ナチズム、少なくともドイツ至上主義が浸透している。ブラジルの学校を凌ぐ立派な学校を所有、母国語で母国式の教育をしている。いずれ家族でドイツへ帰ることを念願としている。ブラジルを自分の祖国とは思っていない。
ドイツ系が多い南部、特にサンタ・カタリーナ州の同胞社会ではドイツ語を日常語としていた。極端な例であるが、ブラジル生まれで徴兵適齢期の若者が国語であるポルトガル語を話せない、という事例もあった。

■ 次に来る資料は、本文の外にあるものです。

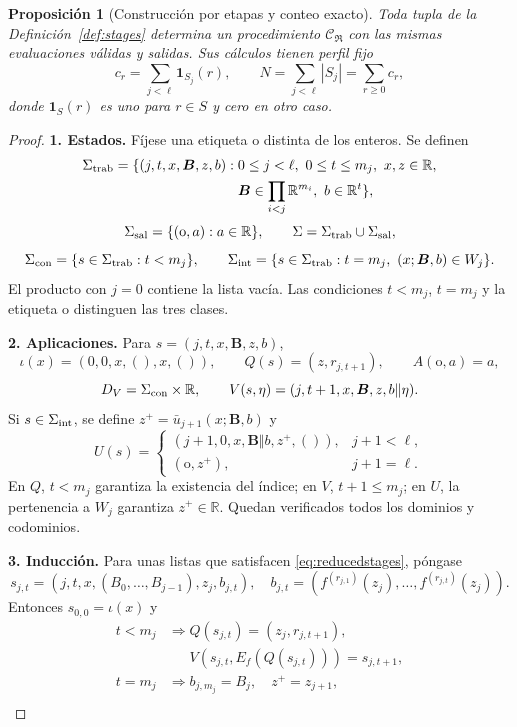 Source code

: \documentclass[11pt,a4paper]{article}
\numberwithin{equation}{section}
\newtheorem{proposition}[theorem]{Proposición}
\theoremstyle{definition}
\theoremstyle{remark}
\newcommand{\R}{\mathbb R}
\newcommand{\paso}[1]{\par\smallskip\noindent\textbf{#1}\quad}
\begin{document}
\begin{proposition}[Construcción por etapas y conteo exacto]\label{prop:stages}
Toda tupla de la Definición~\ref{def:stages} determina un procedimiento $\mathscr C_{\mathfrak R}$ con las mismas evaluaciones válidas y salidas. Sus cálculos tienen perfil fijo
\[
c_r=\sum_{j<\ell}\mathbf1_{S_j}(r),\qquad
N=\sum_{j<\ell}|S_j|=\sum_{r\ge0}c_r,
\]
donde $\mathbf1_S(r)$ es uno para $r\in S$ y cero en otro caso.
\end{proposition}
\begin{proof}
\paso{1. Estados.}
Fíjese una etiqueta $\mathrm{o}$ distinta de los enteros. Se definen
\begin{align*}
\Sigma_{\rm trab}=\{(j,t,x,\boldsymbol B,z,b):\;&0\le j<\ell,\ 0\le t\le m_j,\ x,z\in\R,\\
&\boldsymbol B\in\prod_{i<j}\R^{m_i},\ b\in\R^t\},
\end{align*}
\[
\Sigma_{\rm sal}=\{(\mathrm{o},a):a\in\R\},\qquad
\Sigma=\Sigma_{\rm trab}\cup\Sigma_{\rm sal},
\]
\[
\Sigma_{\rm con}=\{s\in\Sigma_{\rm trab}:t<m_j\},\qquad
\Sigma_{\rm int}=\{s\in\Sigma_{\rm trab}:t=m_j,\ (x;\boldsymbol B,b)\in W_j\}.
\]
El producto con $j=0$ contiene la lista vacía. Las condiciones $t<m_j$, $t=m_j$ y la etiqueta $\mathrm{o}$ distinguen las tres clases.
\paso{2. Aplicaciones.}
Para $s=(j,t,x,\boldsymbol B,z,b)$,
\[
\iota(x)=(0,0,x,(),x,()),\qquad Q(s)=(z,r_{j,t+1}),\qquad A(\mathrm{o},a)=a,
\]
\[
D_V=\Sigma_{\rm con}\times\R,\qquad
V(s,\eta)=(j,t+1,x,\boldsymbol B,z,b\Vert\eta).
\]
Si $s\in\Sigma_{\rm int}$, se define $z^+=\bar u_{j+1}(x;\boldsymbol B,b)$ y
\[
U(s)=\begin{cases}
(j+1,0,x,\boldsymbol B\Vert b,z^+,()),&j+1<\ell,\\
(\mathrm{o},z^+),&j+1=\ell.
\end{cases}
\]
En $Q$, $t<m_j$ garantiza la existencia del índice; en $V$, $t+1\le m_j$; en $U$, la pertenencia a $W_j$ garantiza $z^+\in\R$. Quedan verificados todos los dominios y codominios.
\paso{3. Inducción.}
Para unas listas que satisfacen \eqref{eq:reducedstages}, póngase
\[
s_{j,t}=(j,t,x,(B_0,\ldots,B_{j-1}),z_j,b_{j,t}),\quad
b_{j,t}=(f^{(r_{j,1})}(z_j),\ldots,f^{(r_{j,t})}(z_j)).
\]
Entonces $s_{0,0}=\iota(x)$ y
\begin{align*}
t<m_j&\Longrightarrow Q(s_{j,t})=(z_j,r_{j,t+1}),\\
&\phantom{\Longrightarrow}V(s_{j,t},E_f(Q(s_{j,t})))=s_{j,t+1},\\
t=m_j&\Longrightarrow b_{j,m_j}=B_j,\quad z^+=z_{j+1},\\

\end{align*}
\end{proof}
\end{document}

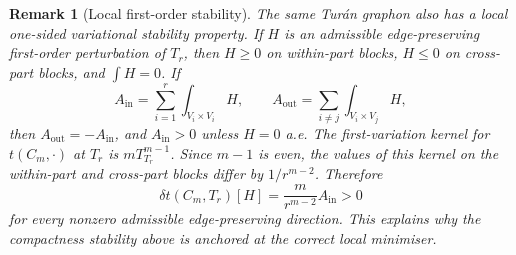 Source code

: \documentclass[11pt]{article}
\newtheorem{remark}[theorem]{Remark}
\begin{document}
\begin{remark}[Local first-order stability]
The same Tur\'an graphon also has a local one-sided variational stability
property.  If \(H\) is an admissible edge-preserving first-order perturbation of
\(T_r\), then \(H\ge0\) on within-part blocks, \(H\le0\) on cross-part blocks,
and \(\int H=0\).  If
\[
        A_{\mathrm{in}}=
        \sum_{i=1}^r\int_{V_i\times V_i} H,
        \qquad
        A_{\mathrm{out}}=
        \sum_{i\ne j}\int_{V_i\times V_j} H,
\]
then \(A_{\mathrm{out}}=-A_{\mathrm{in}}\), and \(A_{\mathrm{in}}>0\) unless
\(H=0\) a.e.  The first-variation kernel for \(t(C_m,\cdot)\) at \(T_r\) is
\(mT_{T_r}^{m-1}\).  Since \(m-1\) is even, the values of this kernel on the
within-part and cross-part blocks differ by \(1/r^{m-2}\).  Therefore
\[
        \delta t(C_m,T_r)[H]
        =\frac{m}{r^{m-2}}A_{\mathrm{in}}>0
\]
for every nonzero admissible edge-preserving direction.  This explains why the
compactness stability above is anchored at the correct local minimiser.
\end{remark}
\end{document}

イタリア系社会にも、ドイツ系ほどではないが、そういう傾向はあった。
片付けねばならぬ…
かくの如き外国系社会の実態は、ヴァルガスにとって、どうしても片づけねばならぬ問題だった。彼は外国移民とその子供のブラジルへの同化を図った。
これは、一九三八年の新移民法によって推進した。
同年以降、外国人団体、外国語出版物、外国系二世、外国語教育、職場に於ける外国人比率、外国人鑑識手帳、宗教団体に於ける外国語による説教、外国語の看板・標識、その他に関する諸々の規制を発令した。
この内、日系社会に痛烈な衝撃を与えたのが、外国語学校そして外国語新聞に対する規制である。
外国語学校に関しては、一九三八年八月、十四歳未満の子供に対する外国語教育を禁じる政令を発した。(サンパウロとサントスは十一歳)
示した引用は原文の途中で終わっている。